Chemical structures of representative donor and acceptor materials

Theoretically, downshifting the HOMO of the donor or upshifting the LUMO of the acceptor are two important molecular design strategies to increase Voc. In this work, we investigated the application of thiazole units in designing deep HOMO-level donors by copolymerizing 4-methyl thiazole as an electron-withdrawing acceptor, which contains a typical donor unit, with fluorinated thienyl-benzodithiophene (F-BDT). In addition, we designed and synthesized a polymer, namely PSZ. This polymer has a high optical bandgap of 2.0 eV and an HOMO level of − 5.70 eV. The results of temperature-dependent absorption spectra indicated that the polymer had a solution pre-aggregation effect, which can promote the formation of a good phase-separated morphology in the active layer. When blended with non-fullerene acceptor BTP-eC9 to fabricate photovoltaic devices, Voc of 0.88 V was obtained with PCE of 8.15%. Moreover, when PSZ was used as the third component (20%, w/w) in PBDB-TF:BTP-eC9 binary cell, Voc of the device increased to 0.85 V, and a high PCE of 17.4% could be obtained. These results indicated that the introduction of thiazole into the conjugated backbone of the donor can reduce the HOMO energy level of the material, which can improve Voc, thereby fabricating high-efficiency OSCs.

Results and Discussion

Design and Preparation of the Polymer Material

The development of polymer donors plays a crucial role in improving the efficiency of OSCs. For three decades, a wide variety of building units and polymer materials with excellent photovoltaic properties have been reported.
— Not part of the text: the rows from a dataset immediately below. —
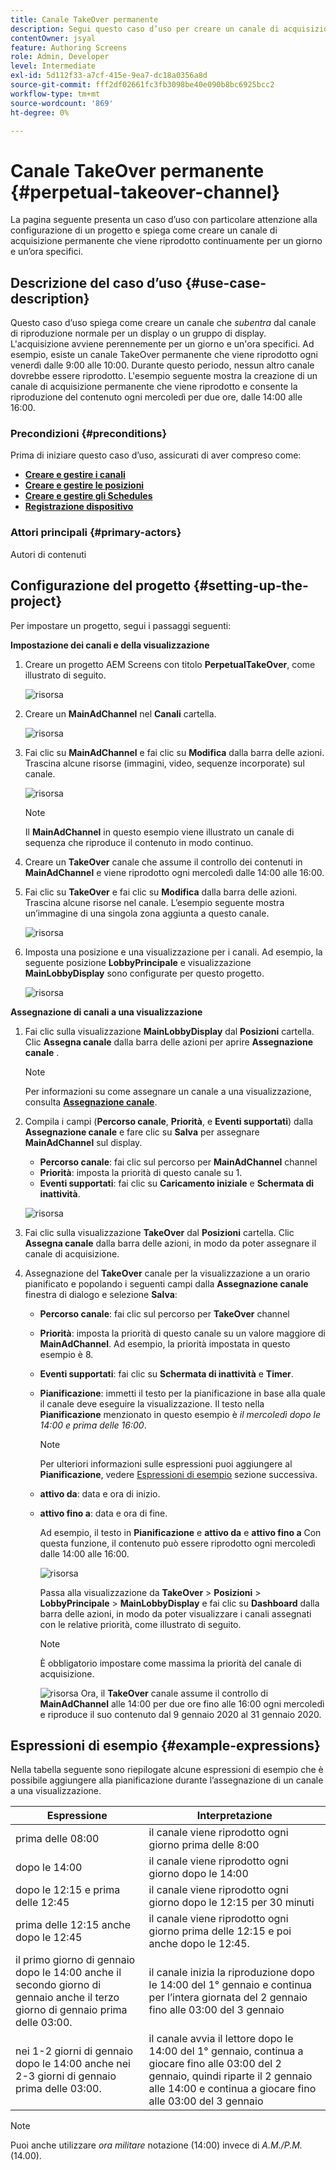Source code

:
 ```yaml
---
title: Canale TakeOver permanente
description: Segui questo caso d’uso per creare un canale di acquisizione permanente.
contentOwner: jsyal
feature: Authoring Screens
role: Admin, Developer
level: Intermediate
exl-id: 5d112f33-a7cf-415e-9ea7-dc18a0356a8d
source-git-commit: fff2df02661fc3fb3098be40e090b8bc6925bcc2
workflow-type: tm+mt
source-wordcount: '869'
ht-degree: 0%

---
```


# Canale TakeOver permanente {#perpetual-takeover-channel}

La pagina seguente presenta un caso d’uso con particolare attenzione alla configurazione di un progetto e spiega come creare un canale di acquisizione permanente che viene riprodotto continuamente per un giorno e un’ora specifici.

## Descrizione del caso d’uso {#use-case-description}

Questo caso d’uso spiega come creare un canale che *subentra* dal canale di riproduzione normale per un display o un gruppo di display. L&#39;acquisizione avviene perennemente per un giorno e un&#39;ora specifici.
Ad esempio, esiste un canale TakeOver permanente che viene riprodotto ogni venerdì dalle 9:00 alle 10:00. Durante questo periodo, nessun altro canale dovrebbe essere riprodotto. L&#39;esempio seguente mostra la creazione di un canale di acquisizione permanente che viene riprodotto e consente la riproduzione del contenuto ogni mercoledì per due ore, dalle 14:00 alle 16:00.

### Precondizioni {#preconditions}

Prima di iniziare questo caso d’uso, assicurati di aver compreso come:

* **[Creare e gestire i canali](managing-channels.md)**
* **[Creare e gestire le posizioni](managing-locations.md)**
* **[Creare e gestire gli Schedules](managing-schedules.md)**
* **[Registrazione dispositivo](device-registration.md)**

### Attori principali {#primary-actors}

Autori di contenuti

## Configurazione del progetto {#setting-up-the-project}

Per impostare un progetto, segui i passaggi seguenti:

**Impostazione dei canali e della visualizzazione**

1. Creare un progetto AEM Screens con titolo **PerpetualTakeOver**, come illustrato di seguito.

   ![risorsa](assets/p_usecase1.png)

1. Creare un **MainAdChannel** nel **Canali** cartella.

   ![risorsa](assets/p_usecase2.png)

1. Fai clic su **MainAdChannel** e fai clic su **Modifica** dalla barra delle azioni. Trascina alcune risorse (immagini, video, sequenze incorporate) sul canale.

   ![risorsa](assets/p_usecase3.png)


   >[!NOTE]
   >Il **MainAdChannel** in questo esempio viene illustrato un canale di sequenza che riproduce il contenuto in modo continuo.

1. Creare un **TakeOver** canale che assume il controllo dei contenuti in **MainAdChannel** e viene riprodotto ogni mercoledì dalle 14:00 alle 16:00.

1. Fai clic su **TakeOver** e fai clic su **Modifica** dalla barra delle azioni. Trascina alcune risorse nel canale. L’esempio seguente mostra un’immagine di una singola zona aggiunta a questo canale.

   ![risorsa](assets/p_usecase4.png)

1. Imposta una posizione e una visualizzazione per i canali. Ad esempio, la seguente posizione **LobbyPrincipale** e visualizzazione **MainLobbyDisplay** sono configurate per questo progetto.

   ![risorsa](assets/p_usecase5.png)

**Assegnazione di canali a una visualizzazione**

1. Fai clic sulla visualizzazione **MainLobbyDisplay** dal **Posizioni** cartella. Clic **Assegna canale** dalla barra delle azioni per aprire **Assegnazione canale** .

   >[!NOTE]
   >Per informazioni su come assegnare un canale a una visualizzazione, consulta **[Assegnazione canale](channel-assignment.md)**.

1. Compila i campi (**Percorso canale**, **Priorità**, e **Eventi supportati**) dalla **Assegnazione canale** e fare clic su **Salva** per assegnare **MainAdChannel** sul display.

   * **Percorso canale**: fai clic sul percorso per **MainAdChannel** channel
   * **Priorità**: imposta la priorità di questo canale su 1.
   * **Eventi supportati**: fai clic su **Caricamento iniziale** e **Schermata di inattività**.

   ![risorsa](assets/p_usecase6.png)

1. Fai clic sulla visualizzazione **TakeOver** dal **Posizioni** cartella. Clic **Assegna canale** dalla barra delle azioni, in modo da poter assegnare il canale di acquisizione.

1. Assegnazione del **TakeOver** canale per la visualizzazione a un orario pianificato e popolando i seguenti campi dalla **Assegnazione canale** finestra di dialogo e selezione **Salva**:

   * **Percorso canale**: fai clic sul percorso per **TakeOver** channel
   * **Priorità**: imposta la priorità di questo canale su un valore maggiore di **MainAdChannel**. Ad esempio, la priorità impostata in questo esempio è 8.
   * **Eventi supportati**: fai clic su **Schermata di inattività** e **Timer**.
   * **Pianificazione**: immetti il testo per la pianificazione in base alla quale il canale deve eseguire la visualizzazione. Il testo nella **Pianificazione** menzionato in questo esempio è *il mercoledì dopo le 14:00 e prima delle 16:00*.

     >[!NOTE]
     >Per ulteriori informazioni sulle espressioni puoi aggiungere al **Pianificazione**, vedere [Espressioni di esempio](#example-expressions) sezione successiva.
   * **attivo da**: data e ora di inizio.
   * **attivo fino a**: data e ora di fine.

     Ad esempio, il testo in **Pianificazione** e **attivo da** e **attivo fino a** Con questa funzione, il contenuto può essere riprodotto ogni mercoledì dalle 14:00 alle 16:00.


     ![risorsa](assets/p_usecase7.png)

     Passa alla visualizzazione da **TakeOver** > **Posizioni** > **LobbyPrincipale** > **MainLobbyDisplay** e fai clic su **Dashboard** dalla barra delle azioni, in modo da poter visualizzare i canali assegnati con le relative priorità, come illustrato di seguito.

     >[!NOTE]
     >È obbligatorio impostare come massima la priorità del canale di acquisizione.

     ![risorsa](assets/p_usecase8.png)
Ora, il **TakeOver** canale assume il controllo di **MainAdChannel** alle 14:00 per due ore fino alle 16:00 ogni mercoledì e riproduce il suo contenuto dal 9 gennaio 2020 al 31 gennaio 2020.

## Espressioni di esempio {#example-expressions}

Nella tabella seguente sono riepilogate alcune espressioni di esempio che è possibile aggiungere alla pianificazione durante l’assegnazione di un canale a una visualizzazione.

| **Espressione** | **Interpretazione** |
|---|---|
| prima delle 08:00 | il canale viene riprodotto ogni giorno prima delle 8:00 |
| dopo le 14:00 | il canale viene riprodotto ogni giorno dopo le 14:00 |
| dopo le 12:15 e prima delle 12:45 | il canale viene riprodotto ogni giorno dopo le 12:15 per 30 minuti |
| prima delle 12:15 anche dopo le 12:45 | il canale viene riprodotto ogni giorno prima delle 12:15 e poi anche dopo le 12:45. |
| il primo giorno di gennaio dopo le 14:00 anche il secondo giorno di gennaio anche il terzo giorno di gennaio prima delle 03:00. | il canale inizia la riproduzione dopo le 14:00 del 1° gennaio e continua per l’intera giornata del 2 gennaio fino alle 03:00 del 3 gennaio |
| nei 1-2 giorni di gennaio dopo le 14:00 anche nei 2-3 giorni di gennaio prima delle 03:00. | il canale avvia il lettore dopo le 14:00 del 1° gennaio, continua a giocare fino alle 03:00 del 2 gennaio, quindi riparte il 2 gennaio alle 14:00 e continua a giocare fino alle 03:00 del 3 gennaio |

>[!NOTE]
>
>Puoi anche utilizzare _ora militare_ notazione (14:00) invece di *A.M./P.M.* (14.00).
Among them, benzodithiophene with a two-dimensional conjugated thiophene side chain (2D-BDT) is regarded as an outstanding donor unit because of its large conjugated plane, strong electron-rich property, and excellent hole transportability. At present, the relatively high-lying HOMO energy levels of 2D-BDT-based donor materials limit the Voc values of corresponding photovoltaic devices. Therefore, downshifting the HOMO levels of such polymers is necessary. Thiazoles are a class of five-membered heterocycles containing nitrogen and sulfur, and the relatively high electronegativity of the nitrogen atom endows the unit with an electron-withdrawing property. In addition, its simple structure can be used to replace the complex moieties in the construction of organic photovoltaic materials, which can reduce the synthetic cost of the final material. Given the abovementioned characteristics, we combined fluorinated 2D-BDT (BDT-Sn) with 4-methyl thiazole-bromine (Sz-Br) to design an alternating copolymer PSZ.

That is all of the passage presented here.